Plain-text document sources
--

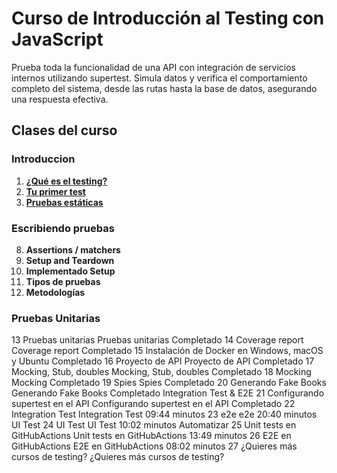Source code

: # Curso de Introducción al Testing con JavaScript
Prueba toda la funcionalidad de una API con integración de servicios internos utilizando supertest. Simula datos y verifica el comportamiento completo del sistema, desde las rutas hasta la base de datos, asegurando una respuesta efectiva.

## Clases del curso

### Introduccion
1. **[¿Qué es el testing?](./topics/1-1-what-is-testing.md)**
2. **[Tu primer test](./topics/1-2-your-first-test.md)**
3. **[Pruebas estáticas](./topics/1-3-static-tests.md)**

### Escribiendo pruebas
8. **Assertions / matchers**
9. **Setup and Teardown**
10. **Implementado Setup**
11. **Tipos de pruebas**
12. **Metodologías**

### Pruebas Unitarias
13
Pruebas unitarias
Pruebas unitarias
Completado
14
Coverage report
Coverage report
Completado
15
Instalación de Docker en Windows, macOS y Ubuntu
Completado
16
Proyecto de API
Proyecto de API
Completado
17
Mocking, Stub, doubles
Mocking, Stub, doubles
Completado
18
Mocking
Mocking
Completado
19
Spies
Spies
Completado
20
Generando Fake Books
Generando Fake Books
Completado
Integration Test & E2E
21
Configurando supertest en el API
Configurando supertest en el API
Completado
22
Integration Test
Integration Test
09:44 minutos
23
e2e
e2e
20:40 minutos
UI Test
24
UI Test
UI Test
10:02 minutos
Automatizar
25
Unit tests en GitHubActions
Unit tests en GitHubActions
13:49 minutos
26
E2E en GitHubActions
E2E en GitHubActions
08:02 minutos
27
¿Quieres más cursos de testing?
¿Quieres más cursos de testing?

--

## Exercise aim
Can the lines from the start of the records through the line with "Automatizar" be given again exactly, with the pictures left out?

## Result below
Source code

: # Curso de Introducción al Testing con JavaScript
Prueba toda la funcionalidad de una API con integración de servicios internos utilizando supertest. Simula datos y verifica el comportamiento completo del sistema, desde las rutas hasta la base de datos, asegurando una respuesta efectiva.

## Clases del curso

### Introduccion
1. **[¿Qué es el testing?](./topics/1-1-what-is-testing.md)**
2. **[Tu primer test](./topics/1-2-your-first-test.md)**
3. **[Pruebas estáticas](./topics/1-3-static-tests.md)**

### Escribiendo pruebas
8. **Assertions / matchers**
9. **Setup and Teardown**
10. **Implementado Setup**
11. **Tipos de pruebas**
12. **Metodologías**

### Pruebas Unitarias
13
Pruebas unitarias
Pruebas unitarias
Completado
14
Coverage report
Coverage report
Completado
15
Instalación de Docker en Windows, macOS y Ubuntu
Completado
16
Proyecto de API
Proyecto de API
Completado
17
Mocking, Stub, doubles
Mocking, Stub, doubles
Completado
18
Mocking
Mocking
Completado
19
Spies
Spies
Completado
20
Generando Fake Books
Generando Fake Books
Completado
Integration Test & E2E
21
Configurando supertest en el API
Configurando supertest en el API
Completado
22
Integration Test
Integration Test
09:44 minutos
23
e2e
e2e
20:40 minutos
UI Test
24
UI Test
UI Test
10:02 minutos
Automatizar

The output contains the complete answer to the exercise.